Invite Existing Accounts
- Click Accounts → Invite account.
- Provide the account ID or email.
- The invited account owner must accept the invitation to join.
Developer (CLI/SDK) Usage
List Accounts
aws organizations list-accounts
Create an Organizational Unit
aws organizations create-organizational-unit \
--parent-id r-examplerootid123 \
--name Dev
Attach SCP to an OU
aws organizations attach-policy \
--policy-id p-examplepolicyid123 \
--target-id ou-examplerootid123-dev
Create a Policy
aws organizations create-policy \
--content file://deny-s3-public.json \
--description "Deny public S3 access" \
--name DenyPublicS3 \
--type SERVICE_CONTROL_POLICY
Invite Account
aws organizations invite-account-to-organization \
--target Id=123456789012,Type=ACCOUNT \
--notes "Join our organization"
Integration Examples
- Centralized Billing
- Consolidate billing for multiple accounts under one management account.
- Access Governance
- Apply SCPs to OUs to enforce security and compliance standards.

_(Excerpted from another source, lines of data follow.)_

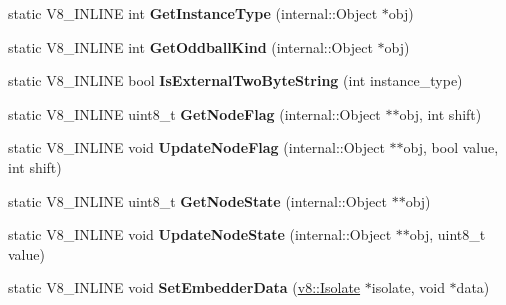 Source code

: \begin{DoxyCompactItemize}
\item 
\hypertarget{classv8_1_1internal_1_1_internals_a7262da07b4ed930b2ccf2d83ba7b4b56}{}static V8\+\_\+\+I\+N\+L\+I\+N\+E int {\bfseries Get\+Instance\+Type} (internal\+::\+Object $\ast$obj)\label{classv8_1_1internal_1_1_internals_a7262da07b4ed930b2ccf2d83ba7b4b56}

\item 
\hypertarget{classv8_1_1internal_1_1_internals_a2891c298313f75dc8fe1c7ee6877412e}{}static V8\+\_\+\+I\+N\+L\+I\+N\+E int {\bfseries Get\+Oddball\+Kind} (internal\+::\+Object $\ast$obj)\label{classv8_1_1internal_1_1_internals_a2891c298313f75dc8fe1c7ee6877412e}

\item 
\hypertarget{classv8_1_1internal_1_1_internals_afbf930e9dfde745b54e1e7e03b5b96c8}{}static V8\+\_\+\+I\+N\+L\+I\+N\+E bool {\bfseries Is\+External\+Two\+Byte\+String} (int instance\+\_\+type)\label{classv8_1_1internal_1_1_internals_afbf930e9dfde745b54e1e7e03b5b96c8}

\item 
\hypertarget{classv8_1_1internal_1_1_internals_aa7df51a3da3e021e2bd4426461e6d1fb}{}static V8\+\_\+\+I\+N\+L\+I\+N\+E uint8\+\_\+t {\bfseries Get\+Node\+Flag} (internal\+::\+Object $\ast$$\ast$obj, int shift)\label{classv8_1_1internal_1_1_internals_aa7df51a3da3e021e2bd4426461e6d1fb}

\item 
\hypertarget{classv8_1_1internal_1_1_internals_a868ffed15d660ac6959597e45a353d6e}{}static V8\+\_\+\+I\+N\+L\+I\+N\+E void {\bfseries Update\+Node\+Flag} (internal\+::\+Object $\ast$$\ast$obj, bool value, int shift)\label{classv8_1_1internal_1_1_internals_a868ffed15d660ac6959597e45a353d6e}

\item 
\hypertarget{classv8_1_1internal_1_1_internals_a76c388eb1d813144512b0af2d1c5ac7b}{}static V8\+\_\+\+I\+N\+L\+I\+N\+E uint8\+\_\+t {\bfseries Get\+Node\+State} (internal\+::\+Object $\ast$$\ast$obj)\label{classv8_1_1internal_1_1_internals_a76c388eb1d813144512b0af2d1c5ac7b}

\item 
\hypertarget{classv8_1_1internal_1_1_internals_a0f37a58646403a6a39f925006a98a0d0}{}static V8\+\_\+\+I\+N\+L\+I\+N\+E void {\bfseries Update\+Node\+State} (internal\+::\+Object $\ast$$\ast$obj, uint8\+\_\+t value)\label{classv8_1_1internal_1_1_internals_a0f37a58646403a6a39f925006a98a0d0}

\item 
\hypertarget{classv8_1_1internal_1_1_internals_a43d48b22da06ab53d8236628215084dd}{}static V8\+\_\+\+I\+N\+L\+I\+N\+E void {\bfseries Set\+Embedder\+Data} (\hyperlink{classv8_1_1_isolate}{v8\+::\+Isolate} $\ast$isolate, void $\ast$data)\label{classv8_1_1internal_1_1_internals_a43d48b22da06ab53d8236628215084dd}


\end{DoxyCompactItemize}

- Automated Account Provisioning
- Use CLI/SDK to programmatically create new accounts in an OU.
- Cross-Account Resource Management
- Use Organizations combined with AWS IAM Roles for cross-account access.
Best Practices
- Use OUs Strategically: Group accounts by environment (Prod, Dev, Test) or business unit.
- Least Privilege via SCPs: Restrict sensitive services (e.g., EC2, IAM) for lower-risk accounts.
- Centralized Billing: Monitor cost and usage reports from the management account.
- Automation: Script account creation and SCP attachments for consistency.
- Audit & Compliance: Enable AWS CloudTrail across all accounts for activity monitoring.
- Service Control Policies (SCPs): Start with broad policies at root, refine for individual OUs.
Common Use Cases
- Multi-Account Management
- Organize accounts for development, staging, and production environments.
- Governance & Compliance
- Enforce policies to prevent non-compliant resource usage.
- Billing Consolidation
- Aggregate usage and spend from all accounts to reduce costs.
- Account Lifecycle Automation
- Automate onboarding/offboarding of AWS accounts using scripts or CloudFormation.
Summary
AWS Organizations provides centralized governance and account management across multiple AWS accounts. Developers and administrators can:
- Use AWS Console for quick setup of organization, OUs, and policies.
- Automate account creation, policy attachment, and monitoring using AWS CLI and SDKs.
- Ensure compliance, security, and cost management across all accounts.
By combining SCPs, OUs, and consolidated billing, Organizations enables scalable and secure multi-account environments.